Faut-il monter différents chevaux
pour progresser plus vite ?
C'est l'un des débats les plus vifs entre cavaliers. Certains jurent que la variété est la clé. D'autres ne monteraient leur cheval pour rien au monde. Qui a raison ? La réponse est plus subtile qu'il n'y paraît.
Dans les clubs, les centres équestres et les écuries privées, la question revient régulièrement. Un cavalier qui progresse lentement s'entend souvent conseiller : "Tu devrais monter d'autres chevaux." Sous-entendu : ton cheval unique te limite. Mais est-ce vraiment aussi simple ?
La réalité est que les deux approches — fidélité à un seul cheval ou variété de montures — produisent des types de progression différents. Ni l'une ni l'autre n'est universellement supérieure. Tout dépend de ce que vous cherchez à développer, et à quel moment de votre parcours de cavalier vous vous trouvez.

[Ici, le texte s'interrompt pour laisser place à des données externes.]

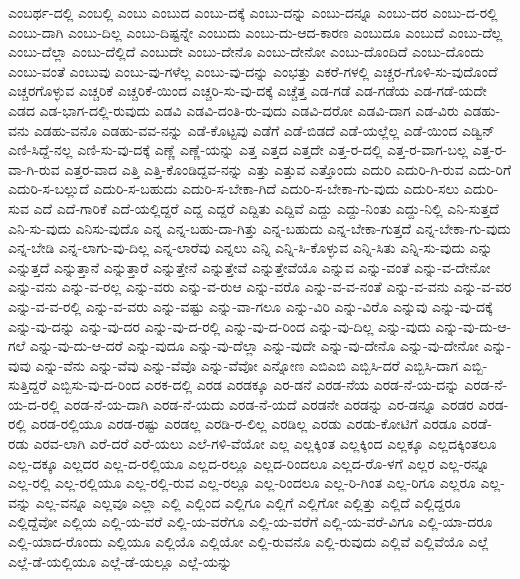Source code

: {ಎಂಬರ್ಥ-ದಲ್ಲಿ
ಎಂಬಲ್ಲಿ
ಎಂಬು
ಎಂಬುದ
ಎಂಬು-ದಕ್ಕೆ
ಎಂಬು-ದನ್ನು
ಎಂಬು-ದನ್ನೂ
ಎಂಬು-ದರ
ಎಂಬು-ದ-ರಲ್ಲಿ
ಎಂಬು-ದಾಗಿ
ಎಂಬು-ದಿಲ್ಲ
ಎಂಬು-ದಿಷ್ಟನ್ನೇ
ಎಂಬುದು
ಎಂಬು-ದು-ಆದ-ಕಾರಣ
ಎಂಬುದೂ
ಎಂಬುದೆ
ಎಂಬು-ದೆಲ್ಲ
ಎಂಬು-ದೆಲ್ಲಾ
ಎಂಬು-ದೆಲ್ಲಿದೆ
ಎಂಬುದೇ
ಎಂಬು-ದೇನೊ
ಎಂಬು-ದೇನೋ
ಎಂಬು-ದೊಂದಿದೆ
ಎಂಬು-ದೊಂದು
ಎಂಬು-ವಂತೆ
ಎಂಬುವು
ಎಂಬು-ವು-ಗಳೆಲ್ಲ
ಎಂಬು-ವು-ದನ್ನು
ಎಂಭತ್ತು
ಎಕರೆ-ಗಳಲ್ಲಿ
ಎಚ್ಚರ-ಗೊಳಿ-ಸು-ವುದೊಂದೆ
ಎಚ್ಚರಗೊಳ್ಳುವ
ಎಚ್ಚರಿಕೆ
ಎಚ್ಚರಿಕೆ-ಯಿಂದ
ಎಚ್ಚರಿ-ಸು-ವು-ದಕ್ಕೆ
ಎಚ್ಚೆತ್ತ
ಎಡ-ಗಡೆ
ಎಡ-ಗಡೆಯ
ಎಡ-ಗಡೆ-ಯದೇ
ಎಡದ
ಎಡ-ಭಾಗ-ದಲ್ಲಿ-ರುವುದು
ಎಡವಿ
ಎಡವಿ-ದಂತಿ-ರು-ವುದು
ಎಡವಿ-ದರೋ
ಎಡವಿ-ದಾಗ
ಎಡ-ವಿರು
ಎಡಹು-ವನು
ಎಡಹು-ವನೊ
ಎಡಹು-ವವ-ನನ್ನು
ಎಡೆ-ಕೊಟ್ಟವು
ಎಡೆಗೆ
ಎಡೆ-ಬಿಡದೆ
ಎಡೆ-ಯಲ್ಲೆಲ್ಲ
ಎಡೆ-ಯಿಂದ
ಎಡ್ವಿನ್
ಎಣಿ-ಸಿದ್ದೆ-ನಲ್ಲ
ಎಣಿ-ಸು-ವು-ದಕ್ಕೆ
ಎಣ್ಣೆ
ಎಣ್ಣೆ-ಯನ್ನು
ಎತ್ತ
ಎತ್ತದ
ಎತ್ತದೇ
ಎತ್ತ-ರ-ದಲ್ಲಿ
ಎತ್ತ-ರ-ವಾಗ-ಬಲ್ಲ
ಎತ್ತ-ರ-ವಾ-ಗಿ-ರುವ
ಎತ್ತರ-ವಾದ
ಎತ್ತಿ
ಎತ್ತಿ-ಕೊಂಡಿದ್ದವ-ನನ್ನು
ಎತ್ತು
ಎತ್ತುವ
ಎತ್ತೊಂದು
ಎದುರಿ
ಎದುರಿ-ಗಿ-ರುವ
ಎದು-ರಿಗೆ
ಎದುರಿ-ಸ-ಬಲ್ಲುದೆ
ಎದುರಿ-ಸ-ಬಹುದು
ಎದುರಿ-ಸ-ಬೇಕಾ-ಗಿದೆ
ಎದುರಿ-ಸ-ಬೇಕಾ-ಗು-ವುದು
ಎದುರಿ-ಸಲು
ಎದುರಿ-ಸುವ
ಎದೆ
ಎದೆ-ಗಾರಿಕೆ
ಎದೆ-ಯಲ್ಲಿದ್ದರೆ
ಎದ್ದ
ಎದ್ದರೆ
ಎದ್ದಿತು
ಎದ್ದಿವೆ
ಎದ್ದು
ಎದ್ದು-ನಿಂತು
ಎದ್ದು-ನಿಲ್ಲಿ
ಎನಿ-ಸುತ್ತದೆ
ಎನಿ-ಸು-ವುದು
ಎನಿಸು-ವುದೊ
ಎನ್ನ
ಎನ್ನ-ಬಹು-ದಾ-ಗಿತ್ತು
ಎನ್ನ-ಬಹುದು
ಎನ್ನ-ಬೇಕಾ-ಗುತ್ತದೆ
ಎನ್ನ-ಬೇಕಾ-ಗು-ವುದು
ಎನ್ನ-ಬೇಡಿ
ಎನ್ನ-ಲಾಗು-ವು-ದಿಲ್ಲ
ಎನ್ನ-ಲಾರೆವು
ಎನ್ನಲು
ಎನ್ನಿ
ಎನ್ನಿ-ಸಿ-ಕೊಳ್ಳುವ
ಎನ್ನಿ-ಸಿತು
ಎನ್ನಿ-ಸು-ವುದು
ಎನ್ನು
ಎನ್ನುತ್ತದೆ
ಎನ್ನುತ್ತಾನೆ
ಎನ್ನುತ್ತಾರೆ
ಎನ್ನುತ್ತೇನೆ
ಎನ್ನುತ್ತೇವೆ
ಎನ್ನುತ್ತೇವೆಯೊ
ಎನ್ನುವ
ಎನ್ನು-ವಂತೆ
ಎನ್ನು-ವ-ದೇನೋ
ಎನ್ನು-ವನು
ಎನ್ನು-ವ-ರಲ್ಲ
ಎನ್ನು-ವರು
ಎನ್ನು-ವ-ರುಆ
ಎನ್ನು-ವರೊ
ಎನ್ನು-ವ-ವ-ನಂತೆ
ಎನ್ನು-ವ-ವನು
ಎನ್ನು-ವ-ವರ
ಎನ್ನು-ವ-ವ-ರಲ್ಲಿ
ಎನ್ನು-ವ-ವರು
ಎನ್ನು-ವಷ್ಟು
ಎನ್ನು-ವಾ-ಗಲೂ
ಎನ್ನು-ವಿರಿ
ಎನ್ನು-ವಿರೊ
ಎನ್ನುವು
ಎನ್ನು-ವು-ದಕ್ಕೆ
ಎನ್ನು-ವು-ದನ್ನು
ಎನ್ನು-ವು-ದರ
ಎನ್ನು-ವು-ದ-ರಲ್ಲಿ
ಎನ್ನು-ವು-ದ-ರಿಂದ
ಎನ್ನು-ವು-ದಿಲ್ಲ
ಎನ್ನು-ವುದು
ಎನ್ನು-ವು-ದು-ಆ-ಗಲೆ
ಎನ್ನು-ವು-ದು-ಆ-ದರೆ
ಎನ್ನು-ವುದೂ
ಎನ್ನು-ವು-ದೆಲ್ಲಾ
ಎನ್ನು-ವುದೇ
ಎನ್ನು-ವು-ದೇನೊ
ಎನ್ನು-ವು-ದೇನೋ
ಎನ್ನು-ವುವು
ಎನ್ನು-ವೆನು
ಎನ್ನು-ವೆವು
ಎನ್ನು-ವೆವೊ
ಎನ್ನು-ವೆವೋ
ಎನ್ನೋಣ
ಎಬಿಎಬಿ
ಎಬ್ಬಿಸಿ-ದರೆ
ಎಬ್ಬಿಸಿ-ದಾಗ
ಎಬ್ಬಿ-ಸುತ್ತಿದ್ದರೆ
ಎಬ್ಬಿಸು-ವು-ದ-ರಿಂದ
ಎರಕ-ದಲ್ಲಿ
ಎರಡ
ಎರಡಕ್ಕೂ
ಎರ-ಡನೆ
ಎರಡ-ನೆಯ
ಎರಡ-ನೆ-ಯ-ದನ್ನು
ಎರಡ-ನೆ-ಯ-ದ-ರಲ್ಲಿ
ಎರಡ-ನೆ-ಯ-ದಾಗಿ
ಎರಡ-ನೆ-ಯದು
ಎರಡ-ನೆ-ಯದೆ
ಎರಡನೇ
ಎರಡನ್ನು
ಎರ-ಡನ್ನೂ
ಎರಡರ
ಎರಡ-ರಲ್ಲಿ
ಎರಡ-ರಲ್ಲಿಯೂ
ಎರಡ-ರಷ್ಟು
ಎರಡಲ್ಲ
ಎರಡಿ-ರ-ಲಿಲ್ಲ
ಎರಡಿಲ್ಲ
ಎರಡು
ಎರಡು-ಕೋಟಿಗೆ
ಎರಡೂ
ಎರಡೆ-ರಡು
ಎರವ-ಲಾಗಿ
ಎರೆ-ದರೆ
ಎರೆ-ಯಲು
ಎಲೆ-ಗಳಿ-ವೆಯೋ
ಎಲ್ಲ
ಎಲ್ಲಕ್ಕಿಂತ
ಎಲ್ಲಕ್ಕಿಂದ
ಎಲ್ಲಕ್ಕೂ
ಎಲ್ಲದಕ್ಕಿಂತಲೂ
ಎಲ್ಲ-ದಕ್ಕೂ
ಎಲ್ಲದರ
ಎಲ್ಲ-ದ-ರಲ್ಲಿಯೂ
ಎಲ್ಲದ-ರಲ್ಲೂ
ಎಲ್ಲದ-ರಿಂದಲೂ
ಎಲ್ಲದ-ರೊ-ಳಗೆ
ಎಲ್ಲರ
ಎಲ್ಲ-ರನ್ನೂ
ಎಲ್ಲ-ರಲ್ಲಿ
ಎಲ್ಲ-ರಲ್ಲಿಯೂ
ಎಲ್ಲ-ರಲ್ಲಿ-ರುವ
ಎಲ್ಲ-ರಲ್ಲೂ
ಎಲ್ಲ-ರಿಂದಲೂ
ಎಲ್ಲ-ರಿ-ಗಿಂತ
ಎಲ್ಲ-ರಿಗೂ
ಎಲ್ಲರೂ
ಎಲ್ಲ-ವನ್ನು
ಎಲ್ಲ-ವನ್ನೂ
ಎಲ್ಲವೂ
ಎಲ್ಲಾ
ಎಲ್ಲಿ
ಎಲ್ಲಿಂದ
ಎಲ್ಲಿಗೂ
ಎಲ್ಲಿಗೆ
ಎಲ್ಲಿಗೋ
ಎಲ್ಲಿತ್ತು
ಎಲ್ಲಿದೆ
ಎಲ್ಲಿದ್ದರೂ
ಎಲ್ಲಿದ್ದೆವೋ
ಎಲ್ಲಿಯ
ಎಲ್ಲಿ-ಯ-ವರೆ
ಎಲ್ಲಿ-ಯ-ವರೆಗೂ
ಎಲ್ಲಿ-ಯ-ವರೆಗೆ
ಎಲ್ಲಿ-ಯ-ವರೆ-ವಿಗೂ
ಎಲ್ಲಿ-ಯಾ-ದರೂ
ಎಲ್ಲಿ-ಯಾದ-ರೊಂದು
ಎಲ್ಲಿಯೂ
ಎಲ್ಲಿಯೊ
ಎಲ್ಲಿಯೋ
ಎಲ್ಲಿ-ರುವನೊ
ಎಲ್ಲಿ-ರುವುದು
ಎಲ್ಲಿವೆ
ಎಲ್ಲಿವೆಯೊ
ಎಲ್ಲೆ
ಎಲ್ಲೆ-ಡೆ-ಯಲ್ಲಿಯೂ
ಎಲ್ಲೆ-ಡೆ-ಯಲ್ಲೂ
ಎಲ್ಲೆ-ಯನ್ನು
}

Ce que vous apprenez en montant toujours le même cheval
Contrairement à ce qu'on entend parfois, monter un seul cheval n'est pas une limitation en soi. C'est même une école de rigueur extraordinaire — à condition d'en comprendre les enjeux.
Avec un seul cheval, vous développez une connaissance intime de sa mécanique, de ses réactions, de ses points forts et de ses fragilités. Vous apprenez à lire ses humeurs, à adapter votre approche selon le jour, la météo, son état physique. Cette sensibilité-là ne s'acquiert pas en changeant de monture toutes les semaines.
Vous développez également une vraie responsabilité pédagogique : vous êtes le seul cavalier de ce cheval, et les progrès comme les régressions vous appartiennent entièrement. C'est exigeant. C'est aussi formateur.
Connaître un cheval en profondeur, c'est apprendre à se connaître soi-même en tant que cavalier. Chaque défaut du cheval renvoie à quelque chose dans notre propre équitation.
— Simon LaforêtCe que vous apprenez en montant plusieurs chevaux
Monter différentes montures oblige le cavalier à une chose fondamentale : s'adapter. Chaque cheval a sa sensibilité, son équilibre naturel, sa façon de répondre aux aides. Un cheval très en avant de la main, un autre lourd et paresseux, un troisième hypersensible aux jambes — chacun vous force à ajuster, à doser, à nuancer.
Cette adaptabilité est l'une des qualités les plus précieuses d'un bon cavalier. Elle révèle aussi vos défauts de façon implacable : les aides que vous croyez bonnes sur votre cheval habituel s'avèrent parfois inefficaces — ou contre-productives — sur un autre.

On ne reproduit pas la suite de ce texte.